Return every record verbatim, omitting all pictures.
[[ Input data open ]]
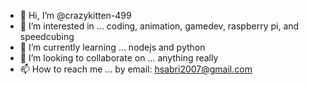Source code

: - 👋 Hi, I’m @crazykitten-499
- 👀 I’m interested in ... coding, animation, gamedev, raspberry pi, and speedcubing
- 🌱 I’m currently learning ... nodejs and python
- 💞️ I’m looking to collaborate on ... anything really
- 📫 How to reach me ... by email: hsabri2007@gmail.com

<!---
crazykitten-499/crazykitten-499 is a ✨ special ✨ repository because its `README.md` (this file) appears on your GitHub profile.
You can click the Preview link to take a look at your changes.
--->
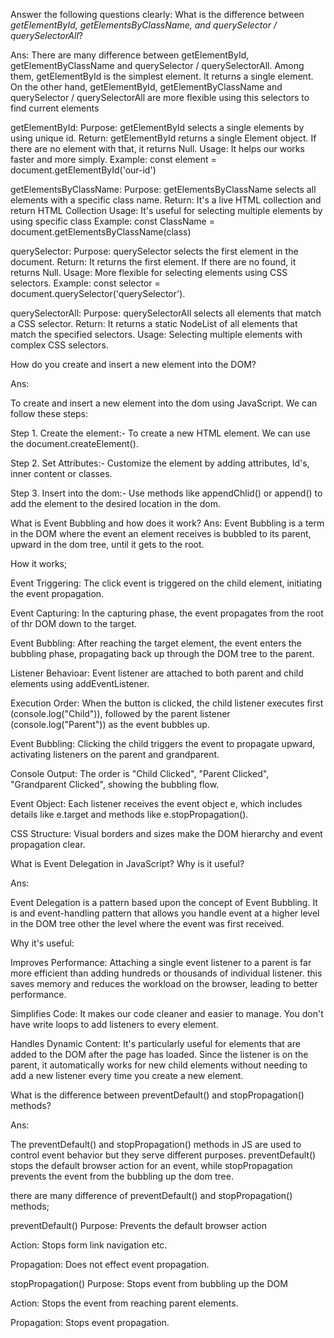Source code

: Answer the following questions clearly:
What is the difference between *getElementById, getElementsByClassName, and querySelector / querySelectorAll*?

Ans: There are many difference between getElementById, getElementByClassName and querySelector / querySelectorAll. Among them, getElementById is the simplest element. It returns a single element. On the other hand, getElementById, getElementByClassName and querySelector / querySelectorAll are more flexible using this selectors to find current elements

getElementById: Purpose: getElementById selects a single elements by using unique id. Return: getElementById returns a single Element object. If there are no element with that, it returns Null. Usage: It helps our works faster and more simply. Example: const element = document.getElementById('our-id')

getElementsByClassName: Purpose: getElementsByClassName selects all elements with a specific class name. Return: It's a live HTML collection and return HTML Collection Usage: It's useful for selecting multiple elements by using specific class Example: const ClassName = document.getElementsByClassName(class)

querySelector: Purpose: querySelector selects the first element in the document. Return: It returns the first element. If there are no found, it returns Null. Usage: More flexible for selecting elements using CSS selectors. Example: const selector = document.querySelector('querySelector').

querySelectorAll: Purpose: querySelectorAll selects all elements that match a CSS selector. Return: It returns a static NodeList of all elements that match the specified selectors. Usage: Selecting multiple elements with complex CSS selectors.

How do you create and insert a new element into the DOM?

Ans:

To create and insert a new element into the dom using JavaScript. We can follow these steps:

Step 1. Create the element:- To create a new HTML element. We can use the document.createElement().

Step 2. Set Attributes:- Customize the element by adding attributes, Id's, inner content or classes.

Step 3. Insert into the dom:- Use methods like appendChlid() or append() to add the element to the desired location in the dom.

What is Event Bubbling and how does it work? Ans: Event Bubbling is a term in the DOM where the event an element receives is bubbled to its parent, upward in the dom tree, until it gets to the root.

How it works;

Event Triggering: The click event is triggered on the child element, initiating the event propagation.

Event Capturing: In the capturing phase, the event propagates from the root of thr DOM down to the target.

Event Bubbling: After reaching the target element, the event enters the bubbling phase, propagating back up through the DOM tree to the parent.

Listener Behavioar: Event listener are attached to both parent and child elements using addEventListener.

Execution Order: When the button is clicked, the child listener executes first (console.log("Child")), followed by the parent listener (console.log("Parent")) as the event bubbles up.

Event Bubbling: Clicking the child triggers the event to propagate upward, activating listeners on the parent and grandparent.

Console Output: The order is "Child Clicked", "Parent Clicked", "Grandparent Clicked", showing the bubbling flow.

Event Object: Each listener receives the event object e, which includes details like e.target and methods like e.stopPropagation().

CSS Structure: Visual borders and sizes make the DOM hierarchy and event propagation clear.

What is Event Delegation in JavaScript? Why is it useful?

Ans:

Event Delegation is a pattern based upon the concept of Event Bubbling. It is and event-handling pattern that allows you handle event at a higher level in the DOM tree other the level where the event was first received.

Why it's useful:

Improves Performance: Attaching a single event listener to a parent is far more efficient than adding hundreds or thousands of individual listener. this saves memory and reduces the workload on the browser, leading to better performance.

Simplifies Code: It makes our code cleaner and easier to manage. You don't have write loops to add listeners to every element.

Handles Dynamic Content: It's particularly useful for elements that are added to the DOM after the page has loaded. Since the listener is on the parent, it automatically works for new child elements without needing to add a new listener every time you create a new element.

What is the difference between preventDefault() and stopPropagation() methods?

Ans:

The preventDefault() and stopPropagation() methods in JS are used to control event behavior but they serve different purposes. preventDefault() stops the default browser action for an event, while stopPropagation prevents the event from the bubbling up the dom tree.

there are many difference of preventDefault() and stopPropagation() methods;

preventDefault()
Purpose: Prevents the default browser action

Action: Stops form link navigation etc.

Propagation: Does not effect event propagation.

stopPropagation()
Purpose: Stops event from bubbling up the DOM

Action: Stops the event from reaching parent elements.

Propagation: Stops event propagation.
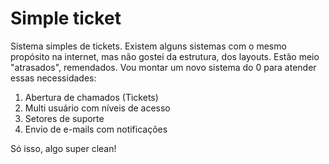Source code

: # Simple ticket
Sistema simples de tickets. Existem alguns sistemas com o mesmo propósito na internet, mas não gostei da estrutura, dos layouts. Estão meio "atrasados", remendados. Vou montar um novo sistema do 0 para atender essas necessidades:

1) Abertura de chamados (Tickets)
2) Multi usuário com níveis de acesso
3) Setores de suporte
4) Envio de e-mails com notificações

Só isso, algo super clean! 
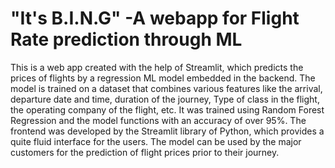 # "It's B.I.N.G" -A webapp for Flight Rate prediction through ML
This is a web app created with the help of Streamlit, which predicts the prices of flights by a regression ML model embedded in the backend.
The model is trained on a dataset that combines various features like the arrival, departure date and time, duration of the journey, Type of class in the flight, the operating company of the flight, etc.
It was trained using Random Forest Regression and the model functions with an accuracy of over 95%.
The frontend was developed by the Streamlit library of Python, which provides a quite fluid interface for the users.
The model can be used by the major customers for the prediction of flight prices prior to their journey.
[[ Input data closed ]]
# [Result of the task]
Source code

: - 👋 Hi, I’m @crazykitten-499
- 👀 I’m interested in ... coding, animation, gamedev, raspberry pi, and speedcubing
- 🌱 I’m currently learning ... nodejs and python
- 💞️ I’m looking to collaborate on ... anything really
- 📫 How to reach me ... by email: hsabri2007@gmail.com

<!---
crazykitten-499/crazykitten-499 is a ✨ special ✨ repository because its `README.md` (this file) appears on your GitHub profile.
You can click the Preview link to take a look at your changes.
--->
Source code

: Answer the following questions clearly:
What is the difference between *getElementById, getElementsByClassName, and querySelector / querySelectorAll*?

Ans: There are many difference between getElementById, getElementByClassName and querySelector / querySelectorAll. Among them, getElementById is the simplest element. It returns a single element. On the other hand, getElementById, getElementByClassName and querySelector / querySelectorAll are more flexible using this selectors to find current elements

getElementById: Purpose: getElementById selects a single elements by using unique id. Return: getElementById returns a single Element object. If there are no element with that, it returns Null. Usage: It helps our works faster and more simply. Example: const element = document.getElementById('our-id')

getElementsByClassName: Purpose: getElementsByClassName selects all elements with a specific class name. Return: It's a live HTML collection and return HTML Collection Usage: It's useful for selecting multiple elements by using specific class Example: const ClassName = document.getElementsByClassName(class)

querySelector: Purpose: querySelector selects the first element in the document. Return: It returns the first element. If there are no found, it returns Null. Usage: More flexible for selecting elements using CSS selectors. Example: const selector = document.querySelector('querySelector').

querySelectorAll: Purpose: querySelectorAll selects all elements that match a CSS selector. Return: It returns a static NodeList of all elements that match the specified selectors. Usage: Selecting multiple elements with complex CSS selectors.

How do you create and insert a new element into the DOM?

Ans:

To create and insert a new element into the dom using JavaScript. We can follow these steps:

Step 1. Create the element:- To create a new HTML element. We can use the document.createElement().

Step 2. Set Attributes:- Customize the element by adding attributes, Id's, inner content or classes.

Step 3. Insert into the dom:- Use methods like appendChlid() or append() to add the element to the desired location in the dom.

What is Event Bubbling and how does it work? Ans: Event Bubbling is a term in the DOM where the event an element receives is bubbled to its parent, upward in the dom tree, until it gets to the root.

How it works;

Event Triggering: The click event is triggered on the child element, initiating the event propagation.

Event Capturing: In the capturing phase, the event propagates from the root of thr DOM down to the target.

Event Bubbling: After reaching the target element, the event enters the bubbling phase, propagating back up through the DOM tree to the parent.

Listener Behavioar: Event listener are attached to both parent and child elements using addEventListener.

Execution Order: When the button is clicked, the child listener executes first (console.log("Child")), followed by the parent listener (console.log("Parent")) as the event bubbles up.

Event Bubbling: Clicking the child triggers the event to propagate upward, activating listeners on the parent and grandparent.

Console Output: The order is "Child Clicked", "Parent Clicked", "Grandparent Clicked", showing the bubbling flow.

Event Object: Each listener receives the event object e, which includes details like e.target and methods like e.stopPropagation().

CSS Structure: Visual borders and sizes make the DOM hierarchy and event propagation clear.

What is Event Delegation in JavaScript? Why is it useful?

Ans:

Event Delegation is a pattern based upon the concept of Event Bubbling. It is and event-handling pattern that allows you handle event at a higher level in the DOM tree other the level where the event was first received.

Why it's useful:

Improves Performance: Attaching a single event listener to a parent is far more efficient than adding hundreds or thousands of individual listener. this saves memory and reduces the workload on the browser, leading to better performance.

Simplifies Code: It makes our code cleaner and easier to manage. You don't have write loops to add listeners to every element.

Handles Dynamic Content: It's particularly useful for elements that are added to the DOM after the page has loaded. Since the listener is on the parent, it automatically works for new child elements without needing to add a new listener every time you create a new element.

What is the difference between preventDefault() and stopPropagation() methods?

Ans:

The preventDefault() and stopPropagation() methods in JS are used to control event behavior but they serve different purposes. preventDefault() stops the default browser action for an event, while stopPropagation prevents the event from the bubbling up the dom tree.

there are many difference of preventDefault() and stopPropagation() methods;

preventDefault()
Purpose: Prevents the default browser action

Action: Stops form link navigation etc.

Propagation: Does not effect event propagation.

stopPropagation()
Purpose: Stops event from bubbling up the DOM

Action: Stops the event from reaching parent elements.

Propagation: Stops event propagation.
Source code

: # Simple ticket
Sistema simples de tickets. Existem alguns sistemas com o mesmo propósito na internet, mas não gostei da estrutura, dos layouts. Estão meio "atrasados", remendados. Vou montar um novo sistema do 0 para atender essas necessidades:

1) Abertura de chamados (Tickets)
2) Multi usuário com níveis de acesso
3) Setores de suporte
4) Envio de e-mails com notificações

Só isso, algo super clean! 
 # "It's B.I.N.G" -A webapp for Flight Rate prediction through ML
This is a web app created with the help of Streamlit, which predicts the prices of flights by a regression ML model embedded in the backend.
The model is trained on a dataset that combines various features like the arrival, departure date and time, duration of the journey, Type of class in the flight, the operating company of the flight, etc.
It was trained using Random Forest Regression and the model functions with an accuracy of over 95%.
The frontend was developed by the Streamlit library of Python, which provides a quite fluid interface for the users.
The model can be used by the major customers for the prediction of flight prices prior to their journey.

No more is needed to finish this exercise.